# Photos from last year



## Seb C

Hi all, Being as we seem to be on constant lock down, just wondering what your favourite location you managed to get to last year 2020 was..

I managed to get away to Norway a few weeks before the UK locked down for the first time..

Thought you might like to see my 4 of favourite images from the time I was there.
























You can see more of them at  Photographic Prints of Scandinavia  - Framed Prints and Canvas wall art

Or I have done a YouTube series at https://www.youtube.com/channel/UCJ0C6m_Dr7-er9z4132zb_A


----------



## K9Kirk

Very nice set, my favorites are #2 and 3.


----------



## Seb C

K9Kirk said:


> Very nice set, my favorites are #2 and 3.

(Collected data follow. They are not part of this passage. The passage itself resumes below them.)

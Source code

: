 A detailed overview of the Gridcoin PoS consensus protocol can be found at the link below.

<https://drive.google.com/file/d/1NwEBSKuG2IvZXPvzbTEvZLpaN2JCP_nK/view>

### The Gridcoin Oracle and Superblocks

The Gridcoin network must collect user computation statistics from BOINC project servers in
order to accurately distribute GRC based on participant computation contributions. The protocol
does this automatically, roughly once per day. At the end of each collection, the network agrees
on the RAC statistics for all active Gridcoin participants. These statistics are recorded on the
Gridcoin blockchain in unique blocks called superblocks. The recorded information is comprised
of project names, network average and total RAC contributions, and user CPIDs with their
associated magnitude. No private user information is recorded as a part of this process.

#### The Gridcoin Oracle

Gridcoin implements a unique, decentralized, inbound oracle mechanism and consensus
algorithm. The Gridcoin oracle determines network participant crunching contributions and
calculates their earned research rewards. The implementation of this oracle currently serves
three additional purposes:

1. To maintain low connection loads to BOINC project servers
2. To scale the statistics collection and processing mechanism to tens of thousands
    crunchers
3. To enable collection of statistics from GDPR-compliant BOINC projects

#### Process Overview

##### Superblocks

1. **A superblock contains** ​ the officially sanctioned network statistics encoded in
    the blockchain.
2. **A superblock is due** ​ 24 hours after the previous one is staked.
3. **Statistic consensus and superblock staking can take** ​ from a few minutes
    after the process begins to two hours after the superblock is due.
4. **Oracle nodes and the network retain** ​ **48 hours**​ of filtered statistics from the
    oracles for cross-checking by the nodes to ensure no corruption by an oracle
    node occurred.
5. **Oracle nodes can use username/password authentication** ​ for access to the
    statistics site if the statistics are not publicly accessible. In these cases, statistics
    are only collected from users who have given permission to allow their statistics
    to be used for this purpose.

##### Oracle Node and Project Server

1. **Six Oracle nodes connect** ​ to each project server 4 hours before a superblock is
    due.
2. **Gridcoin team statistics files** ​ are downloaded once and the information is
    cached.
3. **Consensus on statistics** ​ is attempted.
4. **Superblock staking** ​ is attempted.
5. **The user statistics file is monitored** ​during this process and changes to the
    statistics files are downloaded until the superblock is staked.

Thank you very much im always drawn to liking no4 the most although it was nearly dark and shot at 6400 iso so the quality is terrible


----------



## K9Kirk

Seb C said:


> K9Kirk said:
> 
> 
> 
> Very nice set, my favorites are #2 and 3.
> 
> 
> 
> 
> Thank you very much im always drawn to liking no4 the most although it was nearly dark and shot at 6400 iso so the quality is terrible
Click to expand...


I almost chose that one, it is very nice, high ISO or not. Believe me, it was a tough choice.


----------



## PJM

Nice set.  But I must say I like #2 the most, the red cliff faces and all.  It all goes nicely with the red cottages.


----------



## stapo49

Fantastic shots! # 2 for me. When I saw the title I thought perhaps you were going to post shots taken from inside your house lol.


----------



## Seb C

Thanks guys, haha yeah I was lucky to get away just before..


----------



## otherprof

Great set! 2 and 3 are my favorites.


----------



## weepete

Great shots, love 3. 

Wester Ross is the best place I've visited in lockdown, Shetland was a close second though I was up there as a key worker.


----------



## Space Face

Beautiful set. The contrasting colours in the first two are stunning and the last to ain't too sloppy neither.   Brilliant stuff imo.


----------



## Jeff15

Very good set.....


----------



## Seb C

weepete said:


> Great shots, love 3.
> 
> Wester Ross is the best place I've visited in lockdown, Shetland was a close second though I was up there as a key worker.



Great stuff, im a keyworker myself, working outdoors so have managed to get around a bit, to Dartmoor and the coast of Devon, Wester Ross and Shetlands sounds great


----------



## weepete

Seb C said:


> Great stuff, im a keyworker myself, working outdoors so have managed to get around a bit, to Dartmoor and the coast of Devon, Wester Ross and Shetlands sounds great



Yeah, both places I really like to visit. Had some good weather on both trips, so lucked out a bit. Wester Ross can be really spectacular if you catch it right. I've only gotten to a few places. I'm office based now most of the time, but spend over 10 years out in the field so I occasionally get out!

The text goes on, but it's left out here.